His divrei Torah have been collected and published as Imrei Shaul and Yisa Brachah.
He was succeeded by his oldest son, Harav Shmuel Eliyahu Taub. His other sons were Harav Yechezkel, Harav Yitzchak, Harav Yisrael and Harav Dovid. He also had two daughters.
Zechuso yagen aleinu.
In 1776, during the Revolutionary War, Gen. George Washington’s retreating army crossed the Delaware River from New Jersey into Pennsylvania.
In 1886, the American Federation of Labor was founded in Columbus, Ohio.
In 1941, the U.S. entered World War II as Congress declared war against Imperial Japan, a day after the attack on Pearl Harbor.
In 1987, President Ronald Reagan and Soviet leader Mikhail S. Gorbachev signed a treaty calling for destruction of intermediate-range nuclear missiles.

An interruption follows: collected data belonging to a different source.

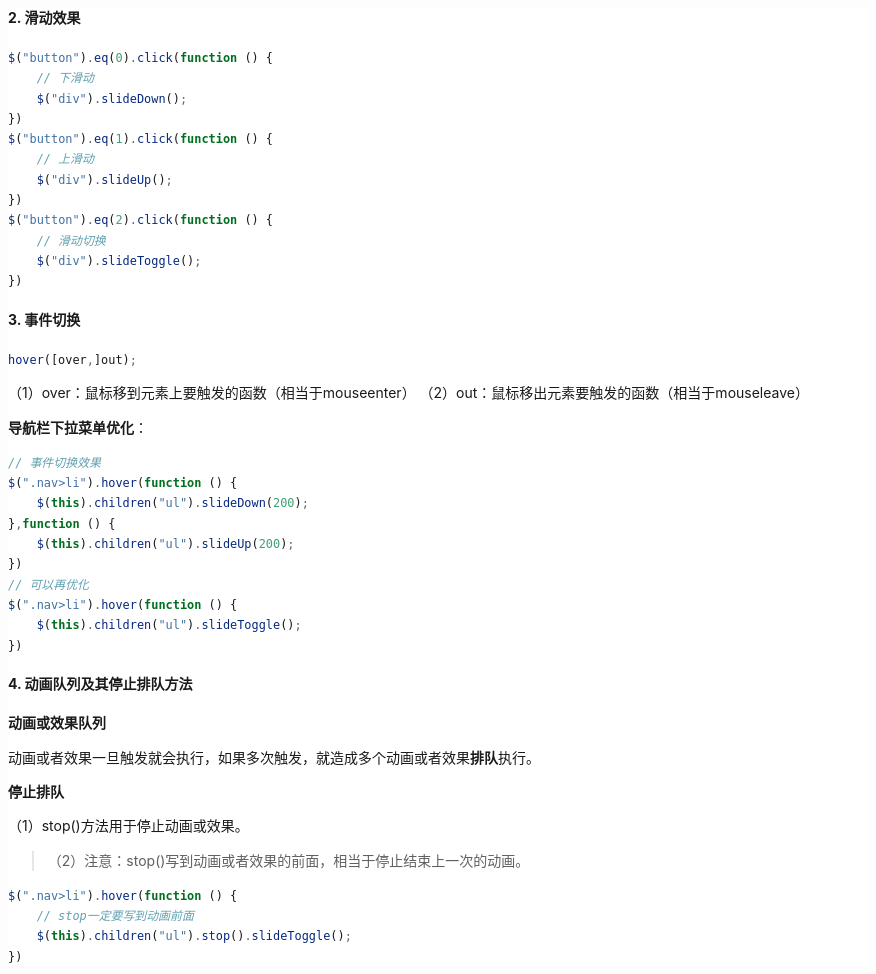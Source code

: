 #### 2. 滑动效果

```js
$("button").eq(0).click(function () {
    // 下滑动
    $("div").slideDown();
})
$("button").eq(1).click(function () {
    // 上滑动
    $("div").slideUp();
})
$("button").eq(2).click(function () {
    // 滑动切换
    $("div").slideToggle();
})
```

#### 3. 事件切换

```js
hover([over,]out);
```

（1）over：鼠标移到元素上要触发的函数（相当于mouseenter）
（2）out：鼠标移出元素要触发的函数（相当于mouseleave）

**导航栏下拉菜单优化**：

```js
// 事件切换效果
$(".nav>li").hover(function () {
    $(this).children("ul").slideDown(200);
},function () {
    $(this).children("ul").slideUp(200);
})
// 可以再优化
$(".nav>li").hover(function () {
    $(this).children("ul").slideToggle();
})
```

#### 4. 动画队列及其停止排队方法

**动画或效果队列**

动画或者效果一旦触发就会执行，如果多次触发，就造成多个动画或者效果**排队**执行。

**停止排队**

（1）stop()方法用于停止动画或效果。

> （2）注意：stop()写到动画或者效果的前面，相当于停止结束上一次的动画。

```js
$(".nav>li").hover(function () {
    // stop一定要写到动画前面
    $(this).children("ul").stop().slideToggle();
})
```
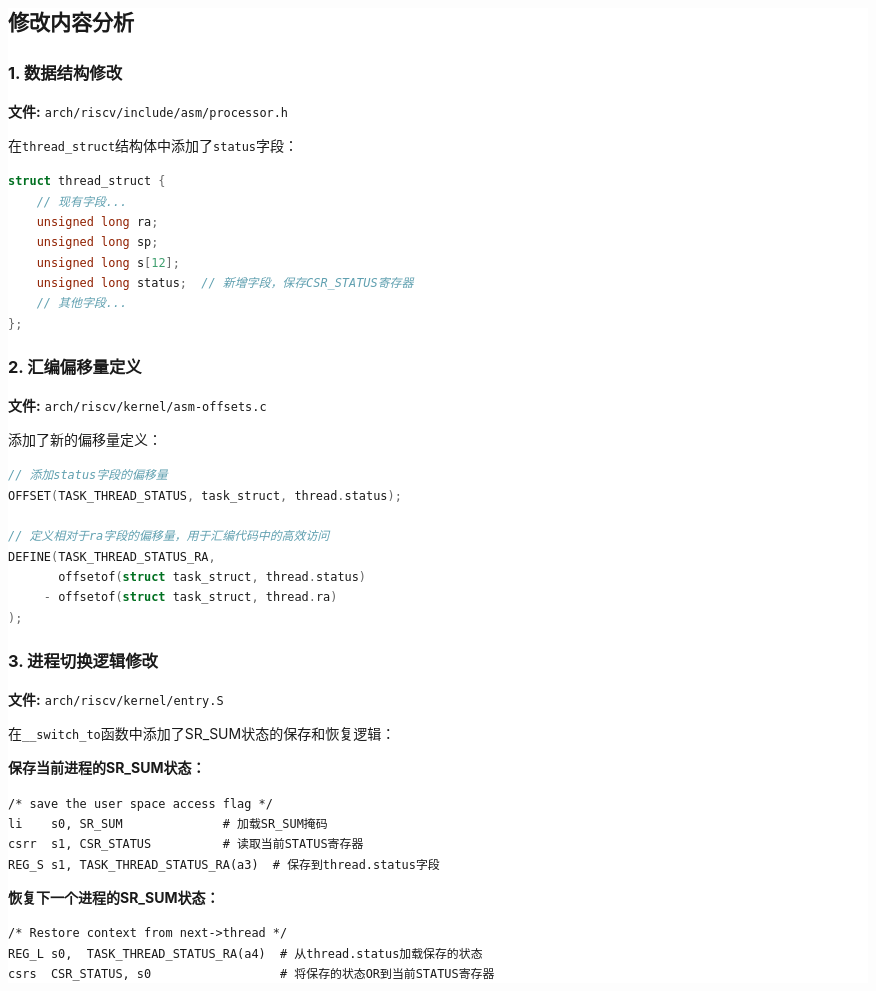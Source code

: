 ## 修改内容分析

### 1. 数据结构修改

**文件:** `arch/riscv/include/asm/processor.h`

在`thread_struct`结构体中添加了`status`字段：
```c
struct thread_struct {
    // 现有字段...
    unsigned long ra;
    unsigned long sp;
    unsigned long s[12];
    unsigned long status;  // 新增字段，保存CSR_STATUS寄存器
    // 其他字段...
};
```

### 2. 汇编偏移量定义

**文件:** `arch/riscv/kernel/asm-offsets.c`

添加了新的偏移量定义：
```c
// 添加status字段的偏移量
OFFSET(TASK_THREAD_STATUS, task_struct, thread.status);

// 定义相对于ra字段的偏移量，用于汇编代码中的高效访问
DEFINE(TASK_THREAD_STATUS_RA,
       offsetof(struct task_struct, thread.status)
     - offsetof(struct task_struct, thread.ra)
);
```

### 3. 进程切换逻辑修改

**文件:** `arch/riscv/kernel/entry.S`

在`__switch_to`函数中添加了SR_SUM状态的保存和恢复逻辑：

**保存当前进程的SR_SUM状态：**
```assembly
/* save the user space access flag */
li    s0, SR_SUM              # 加载SR_SUM掩码
csrr  s1, CSR_STATUS          # 读取当前STATUS寄存器
REG_S s1, TASK_THREAD_STATUS_RA(a3)  # 保存到thread.status字段
```

**恢复下一个进程的SR_SUM状态：**
```assembly
/* Restore context from next->thread */
REG_L s0,  TASK_THREAD_STATUS_RA(a4)  # 从thread.status加载保存的状态
csrs  CSR_STATUS, s0                  # 将保存的状态OR到当前STATUS寄存器
```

In 2004, the Senate completed congressional approval of the biggest overhaul of U.S. intelligence in a half-century, voting 89–2 to send the measure to President George W. Bush, who signed it nine days later.
In 2004, disgruntled U.S. soldiers complained to Defense Secretary Donald H. Rumsfeld during a question-and-answer session in Kuwait about long deployments and a lack of armored vehicles and other equipment.
In 2009, a wave of bomb attacks targeting high-profile symbols of Iraqi authority killed at least 127 people.
In 2013, hundreds of thousands of protesters poured into the streets of the Ukrainian capital of Kiev, toppling the statue of former Soviet leader Vladimir Lenin and blocking key government buildings in an escalating stand-off with the president on the future of the country.